Fig. 4. Multivalency enhances both the breadth and potency of neutralization against SARS-CoV-2 variants by minibinders.

(A) Dissociation of minibinder constructs from S6P variants after 24 hours was measured via competition with untagged TRI2–1 using AlphaLISA (mean, n = 3 replicates from a single experiment). Cells containing an X indicate insufficient signal in the no competitor condition to quantify the fraction of protein bound. (B) Competition of minibinder constructs with ACE2 for S6P measured via ELISA (mean, n = 2). (C) Neutralization of SARS-CoV-2 pseudovirus variants by minibinder constructs (mean, n = 2). (D) Neutralization of authentic SARS-CoV-2 by minibinder constructs (mean, n = 2). (E) Table summarizing neutralization potencies of multivalent minibinder constructs against SARS-CoV-2 pseudovirus variants.
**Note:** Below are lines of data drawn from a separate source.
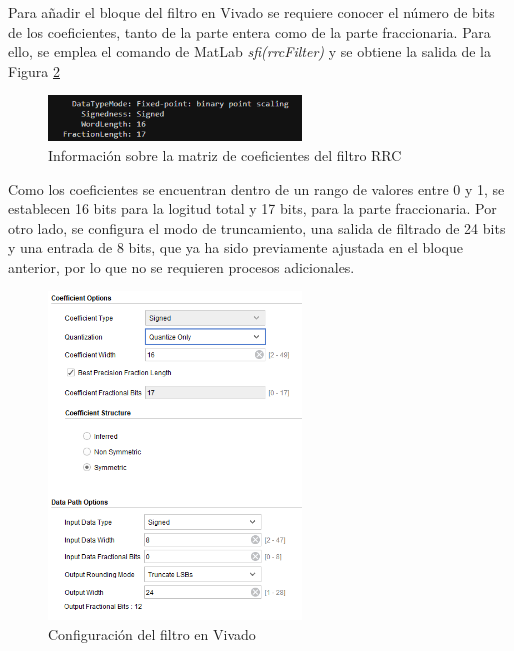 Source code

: Para añadir el bloque del filtro en Vivado se requiere conocer el número de bits de los coeficientes, tanto de la parte entera como de la parte fraccionaria. Para ello, se emplea el comando de MatLab \textit{sfi(rrcFilter)} y se obtiene la salida de la Figura \ref{fig:fvtool2}

\vspace{3mm}

\begin{figure}[h]
	\centering
	\includegraphics[width=0.6\textwidth]{img/matlab/coefs.PNG}
	\caption{Información sobre la matriz de coeficientes del filtro RRC}
	\label{fig:fvtool2}
\end{figure}
    
\vspace{3mm}

Como los coeficientes se encuentran dentro de un rango de valores entre 0 y 1, se establecen 16 bits para la logitud total y 17 bits, para la parte fraccionaria. Por otro lado, se configura el modo de truncamiento, una salida de filtrado de 24 bits y una entrada de 8 bits, que ya ha sido previamente ajustada en el bloque anterior, por lo que no se requieren procesos adicionales.

\vspace{3mm}

\begin{figure}[h]
	\centering
	\includegraphics[width=0.6\textwidth]{img/diseno/fir.PNG}
	\caption{Configuración del filtro en Vivado}
	\label{fig:fvtool2}
\end{figure}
N/A indicates an IC₅₀ value above the tested concentration range and an IC₅₀ greater than 50,000 pM. (F) Table summarizing neutralization potencies of multivalent minibinder constructs against authentic SARS-CoV-2 variants. (G) Neutralization of B.1.351 SARS-CoV-2 variant by minibinder constructs (0.3 μM) in human kidney organoids (n = 3 to 12: Kruskal-Wallis test: ** P < 0.01, *** P < 0.001). (H) Relative gene expression of SARS-CoV-2 envelope protein (SARS-CoV2-E) in kidney organoids post viral infection with and without multivalent mini binders (0.3 μM) (n = 3 to 15: Kruskal-Wallis test: * P < 0.05, *** P < 0.001).